Since our founding in 2002, the NAREA board has traveled to different parts of North America for its summer board meeting. Last year we had the privilege of developing our seventh summer initiative at Asilomar Conference Center in Pacific Grove, California with First 5 Monterey and Central Coast Association for the Education of Young Children, and we are excited to continue to bring together educators with the aim of supporting and strengthening all those interested in the experiences and ongoing research of Reggio Emilia, Italy. We hope this initiative offers a rich and meaningful contribution to your ongoing professional development.
It is with special gratitude that we welcome Vea Vecchi, Atelierista, Responsible for Exhibitions, Publishing and Ateliers; Tiziana Filippini, Pedagogista, Responsible for Pedagogical Coordination of Preschools and Infant-Toddler Centers, Istituzione of the Municipality of Reggio Emilia; and Amelia Gambetti, Insegnante, Responsible for Reggio Children International Network and International Liaison for Consultancy to Schools, and NAREA Board member. We are also honored to welcome artists Federica Parretti and Peter Byworth, who have worked with children, teachers and parents in Reggio Emilia as well as Reggio Children international professional development initiative participants
on the role of the body and movement.

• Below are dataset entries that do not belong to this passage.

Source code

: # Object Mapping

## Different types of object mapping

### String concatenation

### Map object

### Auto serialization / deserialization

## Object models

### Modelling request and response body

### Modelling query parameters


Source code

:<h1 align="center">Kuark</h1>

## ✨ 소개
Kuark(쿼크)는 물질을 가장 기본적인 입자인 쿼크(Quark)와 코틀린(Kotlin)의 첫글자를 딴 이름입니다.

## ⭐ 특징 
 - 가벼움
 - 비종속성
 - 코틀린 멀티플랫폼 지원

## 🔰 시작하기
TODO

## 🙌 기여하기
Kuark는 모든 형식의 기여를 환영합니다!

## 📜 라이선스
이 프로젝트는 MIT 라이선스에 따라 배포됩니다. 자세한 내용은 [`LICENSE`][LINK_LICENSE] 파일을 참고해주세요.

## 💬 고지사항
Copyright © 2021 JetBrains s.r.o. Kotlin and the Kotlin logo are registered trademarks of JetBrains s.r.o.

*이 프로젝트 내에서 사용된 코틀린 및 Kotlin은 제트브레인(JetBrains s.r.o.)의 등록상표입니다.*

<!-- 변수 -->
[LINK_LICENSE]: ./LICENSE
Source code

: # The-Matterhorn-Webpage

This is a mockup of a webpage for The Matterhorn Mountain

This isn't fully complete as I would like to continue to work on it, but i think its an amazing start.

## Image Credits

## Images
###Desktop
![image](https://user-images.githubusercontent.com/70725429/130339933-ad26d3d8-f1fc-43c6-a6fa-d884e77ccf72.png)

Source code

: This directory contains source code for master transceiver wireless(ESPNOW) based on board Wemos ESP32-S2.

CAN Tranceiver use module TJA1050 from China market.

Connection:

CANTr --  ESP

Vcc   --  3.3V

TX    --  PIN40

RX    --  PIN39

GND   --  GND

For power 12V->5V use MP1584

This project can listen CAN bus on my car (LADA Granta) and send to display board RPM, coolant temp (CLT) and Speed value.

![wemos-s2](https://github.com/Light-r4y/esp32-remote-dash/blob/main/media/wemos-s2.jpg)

We also wish to extend our appreciation to the educators from the Opal School and the staff of the Portland Children’s Museum for hosting this initiative and supporting its planning. Our thanks also to the Portland hospitality committee who have helped with conference organization.
We wish to highlight our belief in and commitment to the value of diversity and differences as essential aspects of personal and professional development. Recognizing the ever-increasing number of programs for young children inspired by Reggio’s approach to life and education, we honor and encourage each program and every group of colleagues to invest in an ongoing approach that includes permanent study, research, collaboration, innovation, transparency, and exchange. Through our professional development projects, we encounter a host of schools at varying points of their own journey, willing to open their doors, expose their work and welcome the participation of visitors. This style of development has been introduced to all of us by the only “Reggio schools” of Reggio Emilia, Italy. To be continually encouraged to find our own unique identities as schools in different communities worthy in our own identity is to see how much the message of Reggio Emilia is based on attitudes of research and invention, rather than prescriptive dogma. For this, we are also grateful.
Please enjoy the pleasure of thinking and wondering as we work together to construct a better future for our children, ourselves and our communities.
Together, we are empowering exceptional education.